• [WHAT IS EXPECTED]
Only one stretch of the records below should be repeated. It starts with the line containing "cmake >= 3.7" and goes on through the line containing "to get make](https://developer.apple.com/xcode/features/)", exactly as written.

• [DATA TO USE]
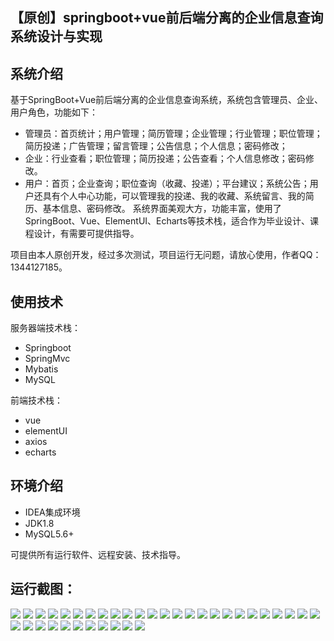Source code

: ## 【原创】springboot+vue前后端分离的企业信息查询系统设计与实现

## 系统介绍

基于SpringBoot+Vue前后端分离的企业信息查询系统，系统包含管理员、企业、用户角色，功能如下：
- 管理员：首页统计；用户管理；简历管理；企业管理；行业管理；职位管理；简历投递；广告管理；留言管理；公告信息；个人信息；密码修改；
- 企业：行业查看；职位管理；简历投递；公告查看；个人信息修改；密码修改。
- 用户：首页；企业查询；职位查询（收藏、投递）；平台建议；系统公告；用户还具有个人中心功能，可以管理我的投递、我的收藏、系统留言、我的简历、基本信息、密码修改。
系统界面美观大方，功能丰富，使用了SpringBoot、Vue、ElementUI、Echarts等技术栈，适合作为毕业设计、课程设计，有需要可提供指导。

项目由本人原创开发，经过多次测试，项目运行无问题，请放心使用，作者QQ：1344127185。

## 使用技术

服务器端技术栈：

- Springboot
- SpringMvc
- Mybatis
- MySQL

前端技术栈：

- vue
- elementUI
- axios
- echarts

## 环境介绍

- IDEA集成环境
- JDK1.8
- MySQL5.6+

可提供所有运行软件、远程安装、技术指导。

## 运行截图：
![](https://github.com/itcoderyhl/job-hunt-server/blob/main/images/1.png)
![](https://github.com/itcoderyhl/job-hunt-server/blob/main/images/2.png)
![](https://github.com/itcoderyhl/job-hunt-server/blob/main/images/3.png)
![](https://github.com/itcoderyhl/job-hunt-server/blob/main/images/4.png)
![](https://github.com/itcoderyhl/job-hunt-server/blob/main/images/5.png)
![](https://github.com/itcoderyhl/job-hunt-server/blob/main/images/6.png)
![](https://github.com/itcoderyhl/job-hunt-server/blob/main/images/7.png)
![](https://github.com/itcoderyhl/job-hunt-server/blob/main/images/8.png)
![](https://github.com/itcoderyhl/job-hunt-server/blob/main/images/9.png)
![](https://github.com/itcoderyhl/job-hunt-server/blob/main/images/10.png)
![](https://github.com/itcoderyhl/job-hunt-server/blob/main/images/11.png)
![](https://github.com/itcoderyhl/job-hunt-server/blob/main/images/12.png)
![](https://github.com/itcoderyhl/job-hunt-server/blob/main/images/13.png)
![](https://github.com/itcoderyhl/job-hunt-server/blob/main/images/14.png)
![](https://github.com/itcoderyhl/job-hunt-server/blob/main/images/15.png)
![](https://github.com/itcoderyhl/job-hunt-server/blob/main/images/16.png)
![](https://github.com/itcoderyhl/job-hunt-server/blob/main/images/17.png)
![](https://github.com/itcoderyhl/job-hunt-server/blob/main/images/18.png)
![](https://github.com/itcoderyhl/job-hunt-server/blob/main/images/19.png)
![](https://github.com/itcoderyhl/job-hunt-server/blob/main/images/20.png)
![](https://github.com/itcoderyhl/job-hunt-server/blob/main/images/21.png)
![](https://github.com/itcoderyhl/job-hunt-server/blob/main/images/22.png)
![](https://github.com/itcoderyhl/job-hunt-server/blob/main/images/23.png)
![](https://github.com/itcoderyhl/job-hunt-server/blob/main/images/24.png)
![](https://github.com/itcoderyhl/job-hunt-server/blob/main/images/25.png)
![](https://github.com/itcoderyhl/job-hunt-server/blob/main/images/26.png)
![](https://github.com/itcoderyhl/job-hunt-server/blob/main/images/27.png)
![](https://github.com/itcoderyhl/job-hunt-server/blob/main/images/28.png)
![](https://github.com/itcoderyhl/job-hunt-server/blob/main/images/29.png)
![](https://github.com/itcoderyhl/job-hunt-server/blob/main/images/30.png)
![](https://github.com/itcoderyhl/job-hunt-server/blob/main/images/31.png)
![](https://github.com/itcoderyhl/job-hunt-server/blob/main/images/32.png)
![](https://github.com/itcoderyhl/job-hunt-server/blob/main/images/33.png)
![](https://github.com/itcoderyhl/job-hunt-server/blob/main/images/34.png)
![](https://github.com/itcoderyhl/job-hunt-server/blob/main/images/35.png)
![](https://github.com/itcoderyhl/job-hunt-server/blob/main/images/36.png)

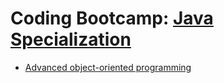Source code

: # Coding Bootcamp: [Java Specialization](https://codeandwork.github.io/courses/java-p.html)

- [Advanced object-oriented programming](https://github.com/george-sp/coding_bootcamp-java/tree/advanced_oop)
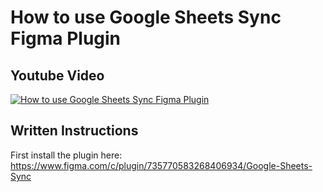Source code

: # How to use Google Sheets Sync Figma Plugin
## Youtube Video
[![How to use Google Sheets Sync Figma Plugin](http://i3.ytimg.com/vi/CXMKUfzbD7g/maxresdefault.jpg)](https://www.youtube.com/watch?v=CXMKUfzbD7g&t=72s)

## Written Instructions
First install the plugin here:
https://www.figma.com/c/plugin/735770583268406934/Google-Sheets-Sync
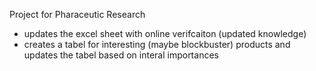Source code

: Project for Pharaceutic Research

- updates the excel sheet with online verifcaiton (updated knowledge)
- creates a tabel for interesting (maybe blockbuster) products and updates the tabel based on interal importances
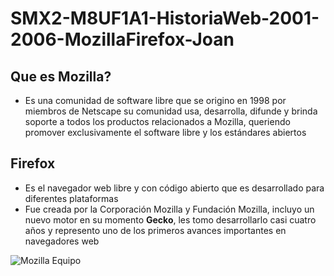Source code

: # SMX2-M8UF1A1-HistoriaWeb-2001-2006-MozillaFirefox-Joan
## Que es Mozilla?
- Es una comunidad de software libre que se origino en 1998 por miembros de Netscape
su comunidad usa, desarrolla, difunde y brinda soporte a todos los productos relacionados
a Mozilla, queriendo promover exclusivamente el software libre y los estándares abiertos 

## Firefox
- Es el navegador web libre y con código abierto que es desarrollado para diferentes 
plataformas
- Fue creada por la Corporación Mozilla y Fundación Mozilla, incluyo un nuevo motor en
su momento **Gecko**, les tomo desarrollarlo casi cuatro años y represento uno de los
primeros avances importantes en navegadores web   









![Mozilla Equipo](C:\Repositorios\SMX2-M8UF1A1-HistoriaWeb-2004-MozillaFirefox-Joan)
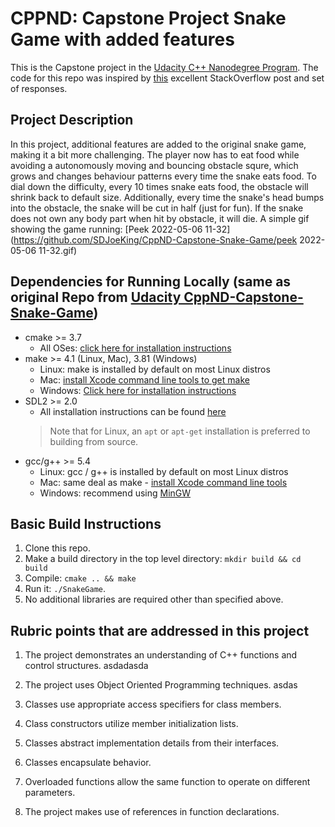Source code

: # CPPND: Capstone Project Snake Game with added features

This is the Capstone project in the [Udacity C++ Nanodegree Program](https://www.udacity.com/course/c-plus-plus-nanodegree--nd213). The code for this repo was inspired by [this](https://codereview.stackexchange.com/questions/212296/snake-game-in-c-with-sdl) excellent StackOverflow post and set of responses.

## Project Description

In this project, additional features are added to the original snake game, making it a bit more challenging. The player now has to eat food while avoiding a autonomously moving and bouncing obstacle squre, which grows and changes behaviour patterns every time the snake eats food. To dial down the difficulty, every 10 times snake eats food, the obstacle will shrink back to default size. Additionally, every time the snake's head bumps into the obstacle, the snake will be cut in half (just for fun). If the snake does not own any body part when hit by obstacle, it will die. A simple gif showing the game running:
[Peek 2022-05-06 11-32](https://github.com/SDJoeKing/CppND-Capstone-Snake-Game/peek 2022-05-06 11-32.gif)

## Dependencies for Running Locally (same as original Repo from [Udacity CppND-Capstone-Snake-Game](https://github.com/udacity/CppND-Capstone-Snake-Game))
* cmake >= 3.7
  * All OSes: [click here for installation instructions](https://cmake.org/install/)
* make >= 4.1 (Linux, Mac), 3.81 (Windows)
  * Linux: make is installed by default on most Linux distros
  * Mac: [install Xcode command line tools to get make](https://developer.apple.com/xcode/features/)
  * Windows: [Click here for installation instructions](http://gnuwin32.sourceforge.net/packages/make.htm)
* SDL2 >= 2.0
  * All installation instructions can be found [here](https://wiki.libsdl.org/Installation)
  >Note that for Linux, an `apt` or `apt-get` installation is preferred to building from source. 
* gcc/g++ >= 5.4
  * Linux: gcc / g++ is installed by default on most Linux distros
  * Mac: same deal as make - [install Xcode command line tools](https://developer.apple.com/xcode/features/)
  * Windows: recommend using [MinGW](http://www.mingw.org/)

## Basic Build Instructions

1. Clone this repo.
2. Make a build directory in the top level directory: `mkdir build && cd build`
3. Compile: `cmake .. && make`
4. Run it: `./SnakeGame`.
5. No additional libraries are required other than specified above.

## Rubric points that are addressed in this project

1. The project demonstrates an understanding of C++ functions and control structures.
asdadasda

2. The project uses Object Oriented Programming techniques.
asdas
3. Classes use appropriate access specifiers for class members.
4. Class constructors utilize member initialization lists.
5. Classes abstract implementation details from their interfaces.
6. Classes encapsulate behavior.
7. Overloaded functions allow the same function to operate on different parameters.
8. The project makes use of references in function declarations.






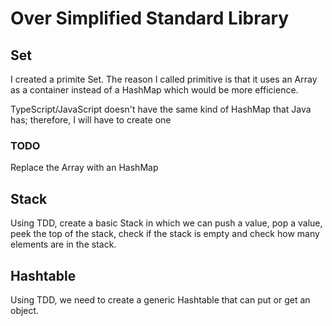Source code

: # Over Simplified Standard Library

## Set

I created a primite Set. The reason I called primitive is that it uses an Array as a container instead of a HashMap which would be more efficience.

TypeScript/JavaScript doesn't have the same kind of HashMap that Java has; therefore, I will have to create one

### TODO

Replace the Array with an HashMap

## Stack

Using TDD, create a basic Stack in which we can push a value, pop a value, peek the top of the stack, check if the stack is empty and check how many elements are in the stack.

## Hashtable

Using TDD, we need to create a generic Hashtable that can put or get an object.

• [SOLUTION]
* cmake >= 3.7
  * All OSes: [click here for installation instructions](https://cmake.org/install/)
* make >= 4.1 (Linux, Mac), 3.81 (Windows)
  * Linux: make is installed by default on most Linux distros
  * Mac: [install Xcode command line tools to get make](https://developer.apple.com/xcode/features/)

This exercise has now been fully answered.